Non è la stessa Italia che ama un nazionalista?
Forse, un nazionalita dell’Ottocento sì. In fondo, il Risorgimento non sarebbe potuto esserci se non ci fosse stata, alle sue spalle, un’idea letteraria dell’Italia — l’Italia che è nella poesia di Dante, nella pittura del rinascimento, nelle opere degli umanisti. Ma nel Novecento l’idea costruttiva e vitale del nazionalismo ha lasciato il posto a una pulsione distruttiva e mortifera. L’Europa si è autodistrutta, in preda ai deliri nazionalisti che hanno scatenato due Guerre mondiali. E oggi c’è il rischio che si torni lì, a mettere le nazioni le une contro le altre, in nome della sovranità .
Invece, cosa ci vorrebbe?
Ci vorrebbe la capacità degli italiani di non percepirsi fuori dal mondo che li circonda. Come Dante, la cui italianità non era in conflitto con uno spirito universale. Gli italiani dovrebbero riuscire a percepirsi europei, perchè senza l’orizzonte dell’Europa l’Italia si allontanerebbe da se stessa. È questa l’irresponsabilità più grande dei sovranisti. L’idea di considerare l’Italia e gli italiani come qualcosa di a se stante. Slegata dal mondo
Senza la lingua di Dante non ci sarebbe l’Italia. Servirebbe anche all’Europa una lingua comune?

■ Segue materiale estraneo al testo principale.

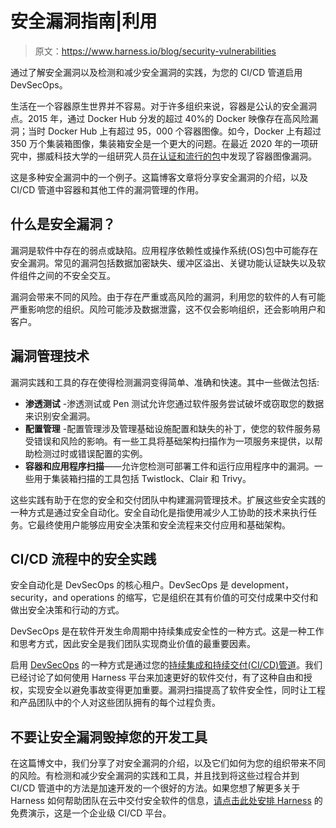 # 安全漏洞指南|利用

> 原文：<https://www.harness.io/blog/security-vulnerabilities>

通过了解安全漏洞以及检测和减少安全漏洞的实践，为您的 CI/CD 管道启用 DevSecOps。

生活在一个容器原生世界并不容易。对于许多组织来说，容器是公认的安全漏洞点。2015 年，通过 Docker Hub 分发的超过 40%的 Docker 映像存在高风险漏洞；当时 Docker Hub 上有超过 95，000 个容器图像。如今，Docker 上有超过 350 万个集装箱图像，集装箱安全是一个更大的问题。在最近 2020 年的一项研究中，挪威科技大学的一组研究人员[在认证和流行的包](https://arxiv.org/pdf/2006.02932.pdf)中发现了容器图像漏洞。

这是多种安全漏洞中的一个例子。这篇博客文章将分享安全漏洞的介绍，以及 CI/CD 管道中容器和其他工件的漏洞管理的作用。

## 什么是安全漏洞？

漏洞是软件中存在的弱点或缺陷。应用程序依赖性或操作系统(OS)包中可能存在安全漏洞。常见的漏洞包括数据加密缺失、缓冲区溢出、关键功能认证缺失以及软件组件之间的不安全交互。

漏洞会带来不同的风险。由于存在严重或高风险的漏洞，利用您的软件的人有可能严重影响您的组织。风险可能涉及数据泄露，这不仅会影响组织，还会影响用户和客户。

## 漏洞管理技术

漏洞实践和工具的存在使得检测漏洞变得简单、准确和快速。其中一些做法包括:

*   **渗透测试** -渗透测试或 Pen 测试允许您通过软件服务尝试破坏或窃取您的数据来识别安全漏洞。
*   **配置管理** -配置管理涉及管理基础设施配置和缺失的补丁，使您的软件服务易受错误和风险的影响。有一些工具将基础架构扫描作为一项服务来提供，以帮助检测过时或错误配置的实例。
*   **容器和应用程序扫描**——允许您检测可部署工件和运行应用程序中的漏洞。一些用于集装箱扫描的工具包括 Twistlock、Clair 和 Trivy。

这些实践有助于在您的安全和交付团队中构建漏洞管理技术。扩展这些安全实践的一种方式是通过安全自动化。安全自动化是指使用减少人工协助的技术来执行任务。它最终使用户能够应用安全决策和安全流程来交付应用和基础架构。

## CI/CD 流程中的安全实践

安全自动化是 DevSecOps 的核心租户。DevSecOps 是 development，security，and operations 的缩写，它是组织在其有价值的可交付成果中交付和做出安全决策和行动的方式。

DevSecOps 是在软件开发生命周期中持续集成安全性的一种方式。这是一种工作和思考方式，因此安全是我们团队实现商业价值的最重要因素。

启用 [DevSecOps](https://harness.io/blog/pipeline-security-devsecops-catalyst/) 的一种方式是通过您的[持续集成和持续交付(CI/CD)管道](https://harness.io/blog/ci-cd-pipeline//)。我们已经讨论了如何使用 Harness 平台来加速更好的软件交付，有了这种自由和授权，实现安全以避免事故变得更加重要。漏洞扫描提高了软件安全性，同时让工程和产品团队中的个人对这些团队拥有的每个过程负责。

## 不要让安全漏洞毁掉您的开发工具

在这篇博文中，我们分享了对安全漏洞的介绍，以及它们如何为您的组织带来不同的风险。有检测和减少安全漏洞的实践和工具，并且找到将这些过程合并到 CI/CD 管道中的方法是加速开发的一个很好的方法。如果您想了解更多关于 Harness 如何帮助团队在云中交付安全软件的信息，[请点击此处安排 Harness](https://harness.io/platform/) 的免费演示，这是一个企业级 CI/CD 平台。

No, l’idea di una lingua comune europea, oltre che una prospettiva utopica, sarebbe pericolosa. Significherebbe distruggere la sostanza culturale dei Paesi europei. Mentre la forza dell’Europa è proprio nella straordinaria potenza della molteplicità . Nella grandezza del francese, del tedesco, dello spagnolo, dell’inglese (anche se il Regno Unito è uscito dall’unione Europea). Sono lingue straordinarie, dotate di grandi letterature. E non c’è niente di meglio che conoscerle, leggendo i grandi scrittori che le hanno usate per scrivere i loro capolavori, per rendersi conto di che cos’è veramente l’Europa.
Si può creare un soggetto politico sulla bellezza?

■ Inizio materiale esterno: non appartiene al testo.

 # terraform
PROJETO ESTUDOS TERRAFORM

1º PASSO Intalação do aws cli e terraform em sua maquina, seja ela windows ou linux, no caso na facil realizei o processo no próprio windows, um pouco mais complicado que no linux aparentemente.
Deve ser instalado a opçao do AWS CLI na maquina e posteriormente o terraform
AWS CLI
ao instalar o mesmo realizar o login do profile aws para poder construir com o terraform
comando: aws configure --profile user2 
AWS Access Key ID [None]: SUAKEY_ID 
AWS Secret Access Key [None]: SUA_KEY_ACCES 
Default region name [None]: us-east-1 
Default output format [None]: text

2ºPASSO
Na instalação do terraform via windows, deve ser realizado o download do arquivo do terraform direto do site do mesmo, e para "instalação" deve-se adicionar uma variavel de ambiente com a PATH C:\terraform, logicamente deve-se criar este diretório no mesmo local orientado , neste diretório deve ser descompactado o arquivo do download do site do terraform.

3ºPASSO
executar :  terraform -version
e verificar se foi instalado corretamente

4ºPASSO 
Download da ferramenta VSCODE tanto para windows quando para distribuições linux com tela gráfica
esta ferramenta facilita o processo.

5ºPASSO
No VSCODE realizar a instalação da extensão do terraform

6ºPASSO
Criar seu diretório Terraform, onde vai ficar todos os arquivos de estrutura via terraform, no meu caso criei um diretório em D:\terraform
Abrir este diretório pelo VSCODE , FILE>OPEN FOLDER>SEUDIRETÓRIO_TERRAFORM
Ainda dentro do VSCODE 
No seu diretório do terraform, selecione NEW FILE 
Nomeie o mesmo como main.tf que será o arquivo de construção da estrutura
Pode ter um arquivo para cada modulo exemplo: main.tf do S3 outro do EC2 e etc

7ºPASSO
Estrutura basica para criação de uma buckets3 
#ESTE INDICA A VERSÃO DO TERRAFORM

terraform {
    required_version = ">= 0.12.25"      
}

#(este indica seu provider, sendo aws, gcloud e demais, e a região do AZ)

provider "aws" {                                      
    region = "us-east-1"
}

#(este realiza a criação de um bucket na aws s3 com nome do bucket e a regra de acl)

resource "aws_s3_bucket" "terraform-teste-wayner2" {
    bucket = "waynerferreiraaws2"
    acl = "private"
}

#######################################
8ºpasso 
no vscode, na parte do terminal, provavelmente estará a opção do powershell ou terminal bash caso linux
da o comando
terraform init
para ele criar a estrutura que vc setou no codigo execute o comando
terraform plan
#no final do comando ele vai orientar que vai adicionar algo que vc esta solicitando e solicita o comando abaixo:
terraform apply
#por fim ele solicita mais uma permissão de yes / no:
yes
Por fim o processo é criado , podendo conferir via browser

La bellezza, se è veramente bellezza, è sempre qualcosa di inafferrabile. Promette in continuazione qualcos’altro. Impossibile da possedere. Dà un senso di fragilità , perchè adesso c’è, fra un attimo potrebbe non esserci più. La bellezza, se è veramente è bellezza, non si può mai dire fino in fondo. Lo stesso Dante, quando è di fronte a Beatrice, cioè alla cosa più bella che ci sia, getta la spugna: ammette di non essere in grado di descriverla. Perchè la bellezza, se è veramente bellezza, è oltre la parola. Come la politica, se è veramente politica, è oltre ciò che esiste qui, ora.